We discuss the issue of maximal regularity for evolutionary equations with non-autonomous coefficients. Here evolutionary equations are abstract partial-differential algebraic equations considered in Hilbert spaces. The catch is to consider time-dependent partial differential equations in an exponentially weighted Hilbert space.

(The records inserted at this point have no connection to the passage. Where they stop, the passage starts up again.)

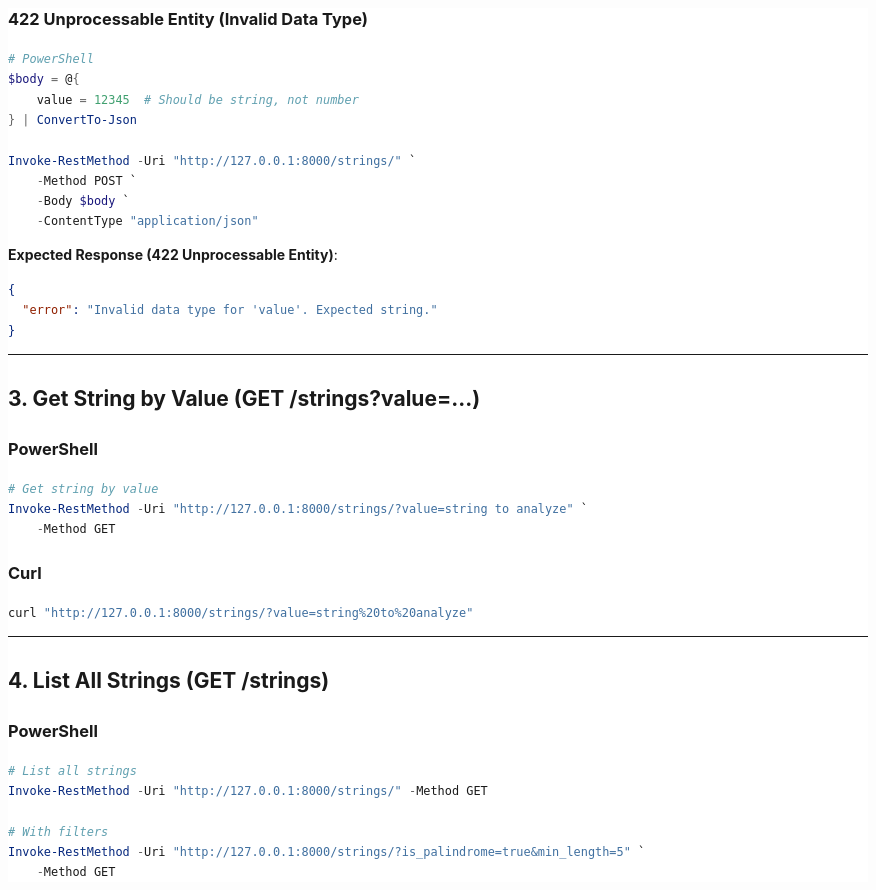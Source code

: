 ### 422 Unprocessable Entity (Invalid Data Type)

```powershell
# PowerShell
$body = @{
    value = 12345  # Should be string, not number
} | ConvertTo-Json

Invoke-RestMethod -Uri "http://127.0.0.1:8000/strings/" `
    -Method POST `
    -Body $body `
    -ContentType "application/json"
```

**Expected Response (422 Unprocessable Entity)**:
```json
{
  "error": "Invalid data type for 'value'. Expected string."
}
```

---

## 3. Get String by Value (GET /strings?value=...)

### PowerShell

```powershell
# Get string by value
Invoke-RestMethod -Uri "http://127.0.0.1:8000/strings/?value=string to analyze" `
    -Method GET
```

### Curl

```bash
curl "http://127.0.0.1:8000/strings/?value=string%20to%20analyze"
```

---

## 4. List All Strings (GET /strings)

### PowerShell

```powershell
# List all strings
Invoke-RestMethod -Uri "http://127.0.0.1:8000/strings/" -Method GET

# With filters
Invoke-RestMethod -Uri "http://127.0.0.1:8000/strings/?is_palindrome=true&min_length=5" `
    -Method GET
```
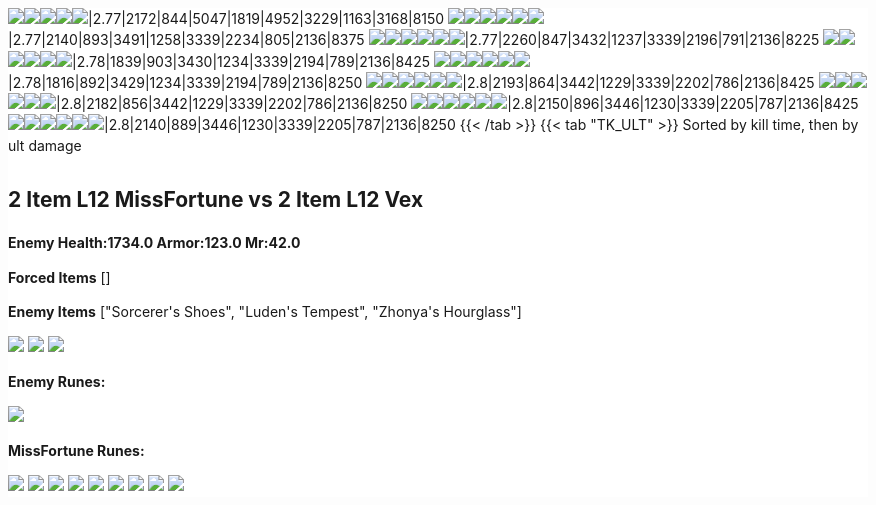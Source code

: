 ![](/item/6691.png)![](/item/6673.png)![](/item/1001.png)![](/item/1055.png)![](/item/1038.png)|2.77|2172|844|5047|1819|4952|3229|1163|3168|8150
![](/item/3074.png)![](/item/3033.png)![](/item/1001.png)![](/item/1055.png)![](/item/1037.png)![](/item/1036.png)|2.77|2140|893|3491|1258|3339|2234|805|2136|8375
![](/item/6691.png)![](/item/6695.png)![](/item/1001.png)![](/item/1053.png)![](/item/1055.png)![](/item/1037.png)|2.77|2260|847|3432|1237|3339|2196|791|2136|8225
![](/item/6672.png)![](/item/3004.png)![](/item/1001.png)![](/item/1053.png)![](/item/1055.png)![](/item/1037.png)|2.78|1839|903|3430|1234|3339|2194|789|2136|8425
![](/item/6672.png)![](/item/3179.png)![](/item/1001.png)![](/item/1053.png)![](/item/1055.png)![](/item/1038.png)|2.78|1816|892|3429|1234|3339|2194|789|2136|8250
![](/item/3004.png)![](/item/6676.png)![](/item/1001.png)![](/item/1053.png)![](/item/1055.png)![](/item/1037.png)|2.8|2193|864|3442|1229|3339|2202|786|2136|8425
![](/item/3179.png)![](/item/6676.png)![](/item/1001.png)![](/item/1053.png)![](/item/1055.png)![](/item/1038.png)|2.8|2182|856|3442|1229|3339|2202|786|2136|8250
![](/item/3004.png)![](/item/3033.png)![](/item/1001.png)![](/item/1053.png)![](/item/1055.png)![](/item/1037.png)|2.8|2150|896|3446|1230|3339|2205|787|2136|8425
![](/item/3179.png)![](/item/3033.png)![](/item/1001.png)![](/item/1053.png)![](/item/1055.png)![](/item/1038.png)|2.8|2140|889|3446|1230|3339|2205|787|2136|8250
{{< /tab >}}
{{< tab "TK_ULT" >}}
Sorted by kill time, then by ult damage
## 2 Item L12 MissFortune vs 2 Item L12 Vex

**Enemy Health:1734.0 Armor:123.0 Mr:42.0**


**Forced Items** []








**Enemy Items** ["Sorcerer's Shoes", "Luden's Tempest", "Zhonya's Hourglass"]





![](/item/3020.png)
![](/item/6655.png)
![](/item/3157.png)



**Enemy Runes:**





![](/StatMods/StatModsArmorIcon.png)



**MissFortune Runes:**


![](/Styles/Sorcery/ArcaneComet/ArcaneComet.png)
![](/Styles/Sorcery/ManaflowBand/ManaflowBand.png)
![](/Styles/Sorcery/AbsoluteFocus/AbsoluteFocus.png)
![](/Styles/Sorcery/GatheringStorm/GatheringStorm.png)
![](/Styles/Precision/LegendAlacrity/LegendAlacrity.png)
![](/Styles/Precision/CutDown/CutDown.png)
![](/StatMods/StatModsAdaptiveForceIcon.png)
![](/StatMods/StatModsAdaptiveForceIcon.png)
![](/StatMods/StatModsArmorIcon.png)
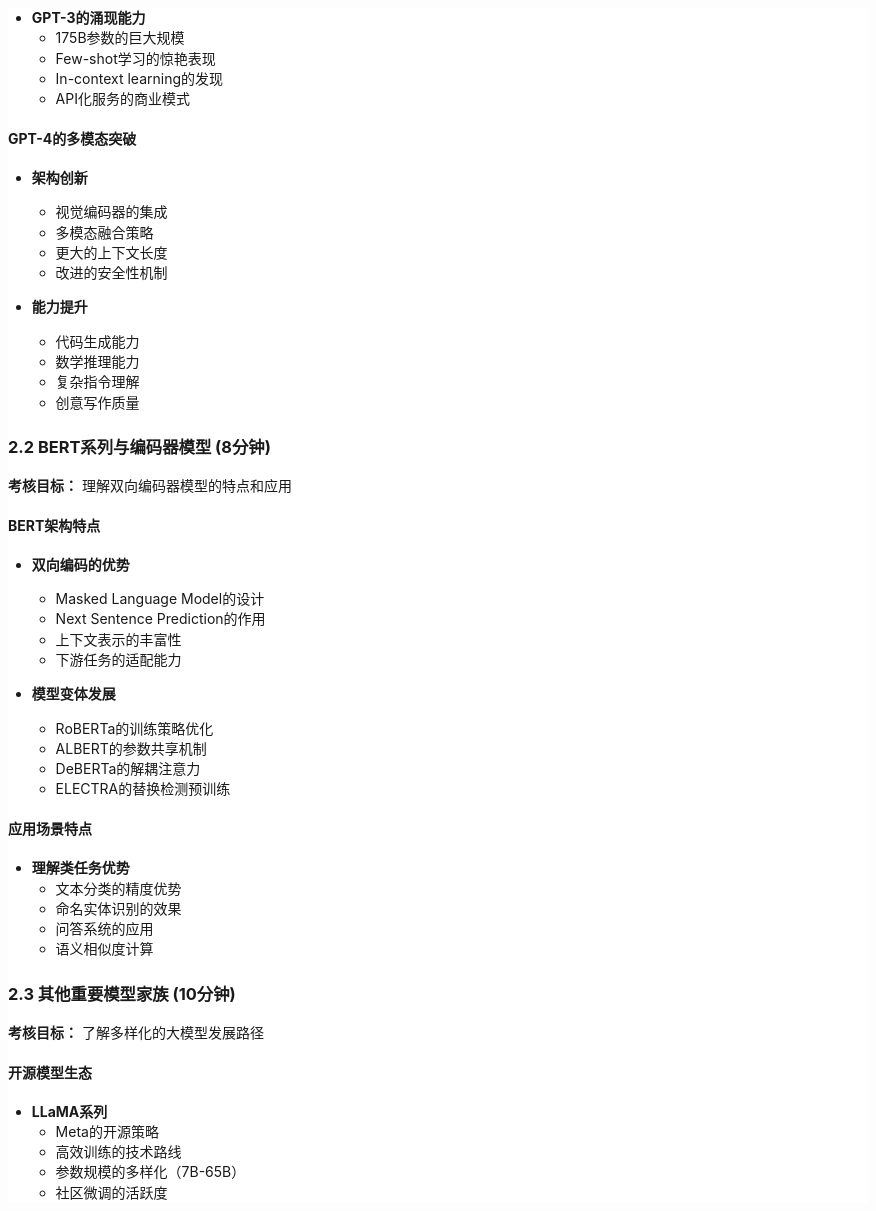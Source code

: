 - **GPT-3的涌现能力**
  - 175B参数的巨大规模
  - Few-shot学习的惊艳表现
  - In-context learning的发现
  - API化服务的商业模式

#### GPT-4的多模态突破
- **架构创新**
  - 视觉编码器的集成
  - 多模态融合策略
  - 更大的上下文长度
  - 改进的安全性机制

- **能力提升**
  - 代码生成能力
  - 数学推理能力
  - 复杂指令理解
  - 创意写作质量

### 2.2 BERT系列与编码器模型 (8分钟)
**考核目标：** 理解双向编码器模型的特点和应用

#### BERT架构特点
- **双向编码的优势**
  - Masked Language Model的设计
  - Next Sentence Prediction的作用
  - 上下文表示的丰富性
  - 下游任务的适配能力

- **模型变体发展**
  - RoBERTa的训练策略优化
  - ALBERT的参数共享机制
  - DeBERTa的解耦注意力
  - ELECTRA的替换检测预训练

#### 应用场景特点
- **理解类任务优势**
  - 文本分类的精度优势
  - 命名实体识别的效果
  - 问答系统的应用
  - 语义相似度计算

### 2.3 其他重要模型家族 (10分钟)
**考核目标：** 了解多样化的大模型发展路径

#### 开源模型生态
- **LLaMA系列**
  - Meta的开源策略
  - 高效训练的技术路线
  - 参数规模的多样化（7B-65B）
  - 社区微调的活跃度
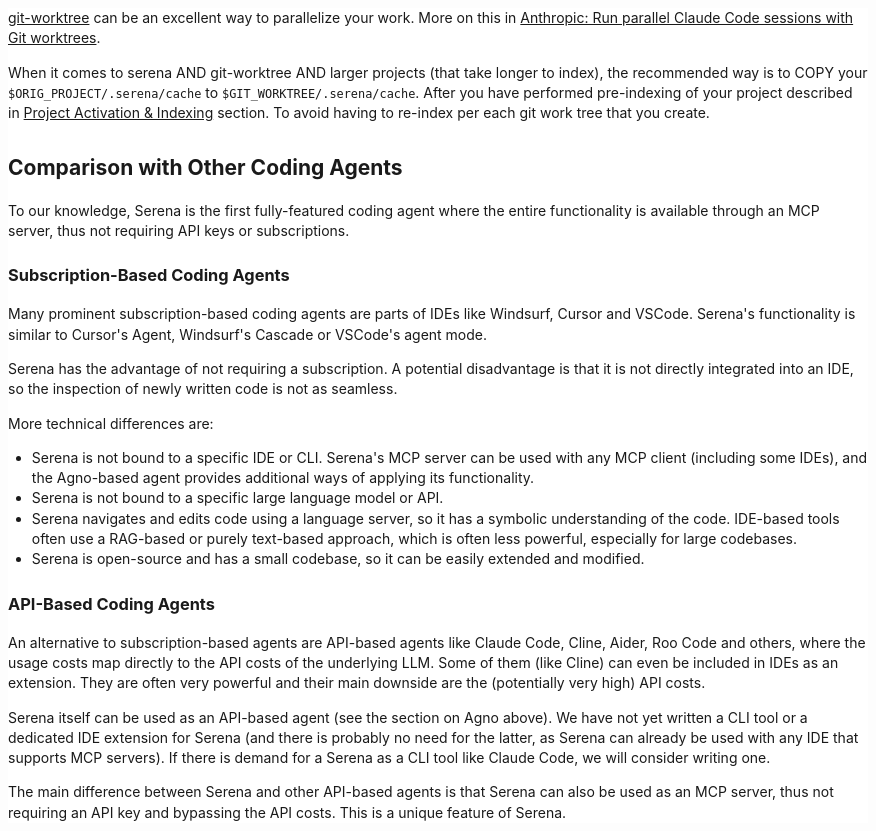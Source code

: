 [](#serena-and-git-worktrees)

[git-worktree](https://git-scm.com/docs/git-worktree) can be an excellent way to parallelize your work. More on this in [Anthropic: Run parallel Claude Code sessions with Git worktrees](https://docs.claude.com/en/docs/claude-code/common-workflows#run-parallel-claude-code-sessions-with-git-worktrees).

When it comes to serena AND git-worktree AND larger projects (that take longer to index), the recommended way is to COPY your `$ORIG_PROJECT/.serena/cache` to `$GIT_WORKTREE/.serena/cache`. After you have performed pre-indexing of your project described in [Project Activation & Indexing](#project-activation--indexing) section. To avoid having to re-index per each git work tree that you create.

## Comparison with Other Coding Agents

[](#comparison-with-other-coding-agents)

To our knowledge, Serena is the first fully-featured coding agent where the entire functionality is available through an MCP server, thus not requiring API keys or subscriptions.

### Subscription-Based Coding Agents

[](#subscription-based-coding-agents)

Many prominent subscription-based coding agents are parts of IDEs like Windsurf, Cursor and VSCode. Serena's functionality is similar to Cursor's Agent, Windsurf's Cascade or VSCode's agent mode.

Serena has the advantage of not requiring a subscription. A potential disadvantage is that it is not directly integrated into an IDE, so the inspection of newly written code is not as seamless.

More technical differences are:

-   Serena is not bound to a specific IDE or CLI. Serena's MCP server can be used with any MCP client (including some IDEs), and the Agno-based agent provides additional ways of applying its functionality.
-   Serena is not bound to a specific large language model or API.
-   Serena navigates and edits code using a language server, so it has a symbolic understanding of the code. IDE-based tools often use a RAG-based or purely text-based approach, which is often less powerful, especially for large codebases.
-   Serena is open-source and has a small codebase, so it can be easily extended and modified.

### API-Based Coding Agents

[](#api-based-coding-agents)

An alternative to subscription-based agents are API-based agents like Claude Code, Cline, Aider, Roo Code and others, where the usage costs map directly to the API costs of the underlying LLM. Some of them (like Cline) can even be included in IDEs as an extension. They are often very powerful and their main downside are the (potentially very high) API costs.

Serena itself can be used as an API-based agent (see the section on Agno above). We have not yet written a CLI tool or a dedicated IDE extension for Serena (and there is probably no need for the latter, as Serena can already be used with any IDE that supports MCP servers). If there is demand for a Serena as a CLI tool like Claude Code, we will consider writing one.

The main difference between Serena and other API-based agents is that Serena can also be used as an MCP server, thus not requiring an API key and bypassing the API costs. This is a unique feature of Serena.
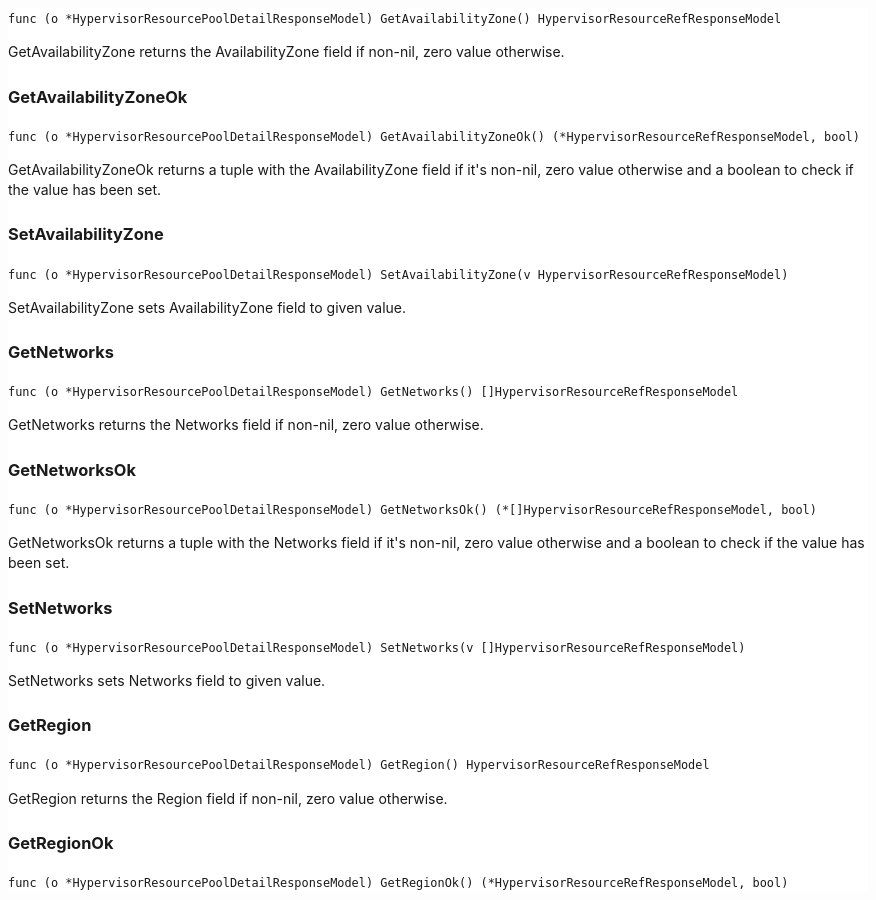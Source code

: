 `func (o *HypervisorResourcePoolDetailResponseModel) GetAvailabilityZone() HypervisorResourceRefResponseModel`

GetAvailabilityZone returns the AvailabilityZone field if non-nil, zero value otherwise.

### GetAvailabilityZoneOk

`func (o *HypervisorResourcePoolDetailResponseModel) GetAvailabilityZoneOk() (*HypervisorResourceRefResponseModel, bool)`

GetAvailabilityZoneOk returns a tuple with the AvailabilityZone field if it's non-nil, zero value otherwise
and a boolean to check if the value has been set.

### SetAvailabilityZone

`func (o *HypervisorResourcePoolDetailResponseModel) SetAvailabilityZone(v HypervisorResourceRefResponseModel)`

SetAvailabilityZone sets AvailabilityZone field to given value.


### GetNetworks

`func (o *HypervisorResourcePoolDetailResponseModel) GetNetworks() []HypervisorResourceRefResponseModel`

GetNetworks returns the Networks field if non-nil, zero value otherwise.

### GetNetworksOk

`func (o *HypervisorResourcePoolDetailResponseModel) GetNetworksOk() (*[]HypervisorResourceRefResponseModel, bool)`

GetNetworksOk returns a tuple with the Networks field if it's non-nil, zero value otherwise
and a boolean to check if the value has been set.

### SetNetworks

`func (o *HypervisorResourcePoolDetailResponseModel) SetNetworks(v []HypervisorResourceRefResponseModel)`

SetNetworks sets Networks field to given value.


### GetRegion

`func (o *HypervisorResourcePoolDetailResponseModel) GetRegion() HypervisorResourceRefResponseModel`

GetRegion returns the Region field if non-nil, zero value otherwise.

### GetRegionOk

`func (o *HypervisorResourcePoolDetailResponseModel) GetRegionOk() (*HypervisorResourceRefResponseModel, bool)`
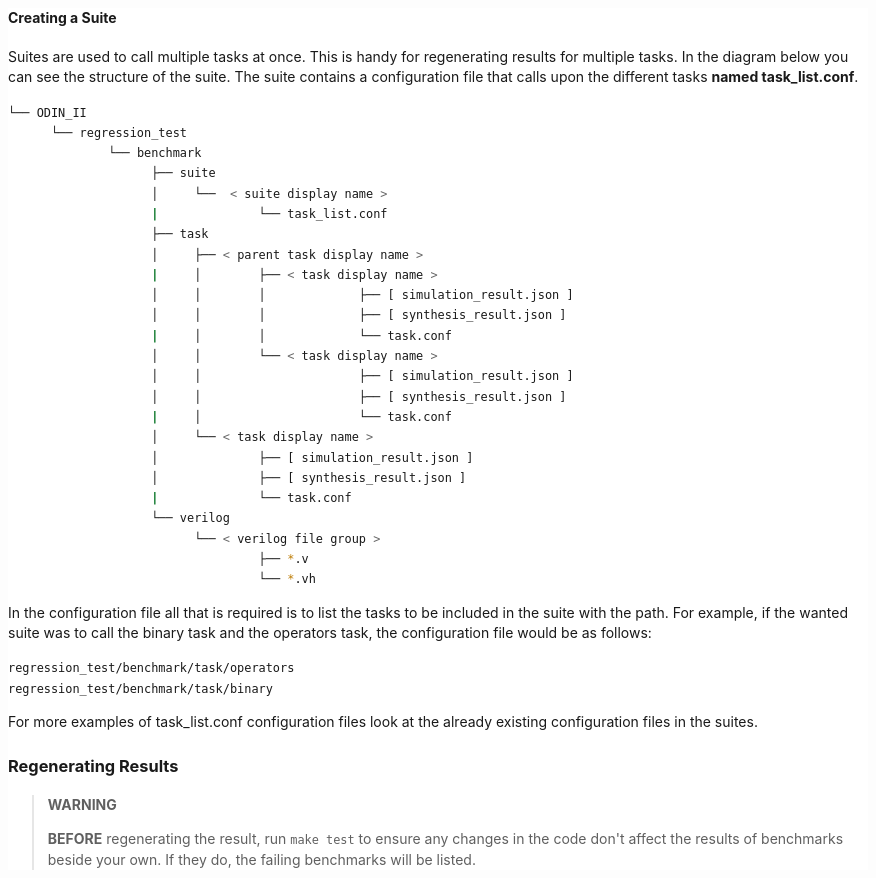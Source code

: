 #### Creating a Suite

Suites are used to call multiple tasks at once. This is handy for regenerating results for multiple tasks.
In the diagram below you can see the structure of the suite.
The suite contains a configuration file that calls upon the different tasks **named task_list.conf**.  

```bash
└── ODIN_II
      └── regression_test
              └── benchmark
                    ├── suite
                    │     └──  < suite display name >
                    |              └── task_list.conf
                    ├── task
                    │     ├── < parent task display name >
                    |     │        ├── < task display name >
                    │     │        │             ├── [ simulation_result.json ]
                    │     │        │             ├── [ synthesis_result.json ]
                    |     │        │             └── task.conf
                    │     │        └── < task display name >
                    │     │                      ├── [ simulation_result.json ]
                    │     │                      ├── [ synthesis_result.json ]
                    |     │                      └── task.conf
                    │     └── < task display name >
                    │              ├── [ simulation_result.json ]
                    │              ├── [ synthesis_result.json ]
                    |              └── task.conf  
                    └── verilog
                          └── < verilog file group >
                                   ├── *.v
                                   └── *.vh
```

In the configuration file all that is required is to list the tasks to be included in the suite with the path.
For example, if the wanted suite was to call the binary task and the operators task, the configuration file would be as follows:

```bash
regression_test/benchmark/task/operators
regression_test/benchmark/task/binary
```

For more examples of task_list.conf configuration files look at the already existing configuration files in the suites.

### Regenerating Results

> **WARNING**
>
> **BEFORE** regenerating the result, run `make test` to ensure any changes in the code don't affect the results of benchmarks beside your own. If they do, the failing benchmarks will be listed.
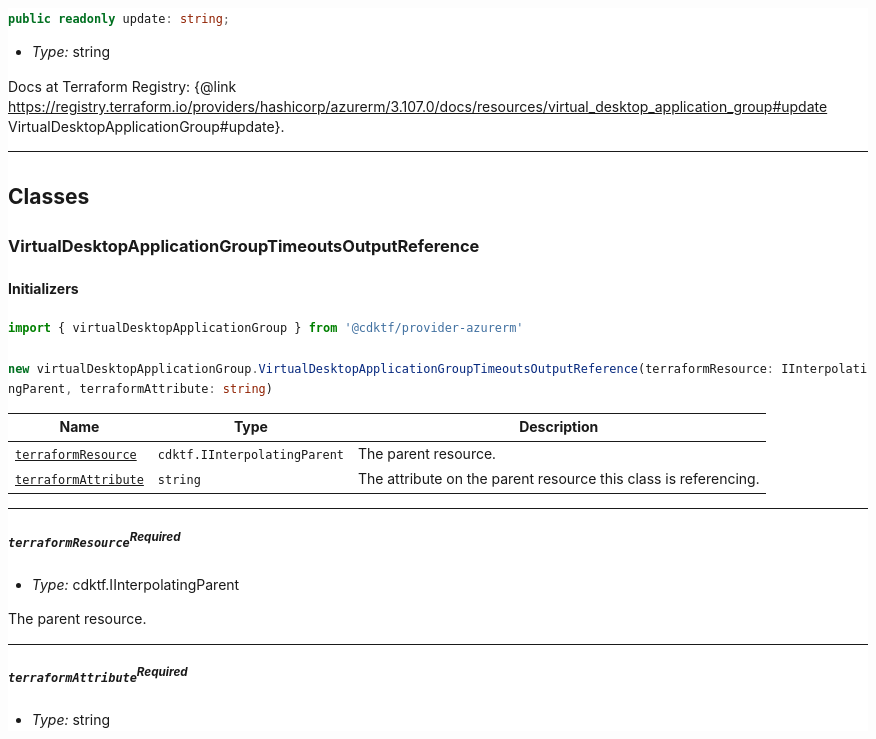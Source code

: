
 ```typescript
public readonly update: string;
```

- *Type:* string

Docs at Terraform Registry: {@link https://registry.terraform.io/providers/hashicorp/azurerm/3.107.0/docs/resources/virtual_desktop_application_group#update VirtualDesktopApplicationGroup#update}.

---

## Classes <a name="Classes" id="Classes"></a>

### VirtualDesktopApplicationGroupTimeoutsOutputReference <a name="VirtualDesktopApplicationGroupTimeoutsOutputReference" id="@cdktf/provider-azurerm.virtualDesktopApplicationGroup.VirtualDesktopApplicationGroupTimeoutsOutputReference"></a>

#### Initializers <a name="Initializers" id="@cdktf/provider-azurerm.virtualDesktopApplicationGroup.VirtualDesktopApplicationGroupTimeoutsOutputReference.Initializer"></a>

```typescript
import { virtualDesktopApplicationGroup } from '@cdktf/provider-azurerm'

new virtualDesktopApplicationGroup.VirtualDesktopApplicationGroupTimeoutsOutputReference(terraformResource: IInterpolatingParent, terraformAttribute: string)
```

| **Name** | **Type** | **Description** |
| --- | --- | --- |
| <code><a href="#@cdktf/provider-azurerm.virtualDesktopApplicationGroup.VirtualDesktopApplicationGroupTimeoutsOutputReference.Initializer.parameter.terraformResource">terraformResource</a></code> | <code>cdktf.IInterpolatingParent</code> | The parent resource. |
| <code><a href="#@cdktf/provider-azurerm.virtualDesktopApplicationGroup.VirtualDesktopApplicationGroupTimeoutsOutputReference.Initializer.parameter.terraformAttribute">terraformAttribute</a></code> | <code>string</code> | The attribute on the parent resource this class is referencing. |

---

##### `terraformResource`<sup>Required</sup> <a name="terraformResource" id="@cdktf/provider-azurerm.virtualDesktopApplicationGroup.VirtualDesktopApplicationGroupTimeoutsOutputReference.Initializer.parameter.terraformResource"></a>

- *Type:* cdktf.IInterpolatingParent

The parent resource.

---

##### `terraformAttribute`<sup>Required</sup> <a name="terraformAttribute" id="@cdktf/provider-azurerm.virtualDesktopApplicationGroup.VirtualDesktopApplicationGroupTimeoutsOutputReference.Initializer.parameter.terraformAttribute"></a>

- *Type:* string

In passing, one establishes the time derivative as a continuously invertible, normal operator admitting a functional calculus with the Fourier–Laplace transformation providing the spectral representation. Here, the main result is then a regularity result for well-posed evolutionary equations solely based on an assumed parabolic-type structure of the equation and estimates of the commutator of the coefficients with the square root of the time derivative. We thus simultaneously generalise available results in the literature for non-smooth domains. Examples for equations in divergence form, integro-differential equations, perturbations with non-autonomous and rough coefficients as well as non-autonomous equations of eddy current type are considered.

我们讨论了具有非自治系数的进化方程的最大正则性问题。这里的进化方程是在希尔伯特空间中考虑的抽象偏微分代数方程。问题是在指数加权的希尔伯特空间中考虑时间相关的偏微分方程。顺便说一下，人们将时间导数建立为一个连续可逆的正规算子，它允许使用傅立叶-拉普拉斯变换提供谱表示的泛函演算。在这里，主要结果是完全基于方程的假定抛物线型结构的适定演化方程的正则性结果，以及具有时间导数平方根的系数对易子的估计。因此，我们同时概括了文献中非光滑域的可用结果。考虑了发散形式的方程、积分微分方程、具有非自治和粗糙系数的扰动以及涡流类型的非自治方程的示例。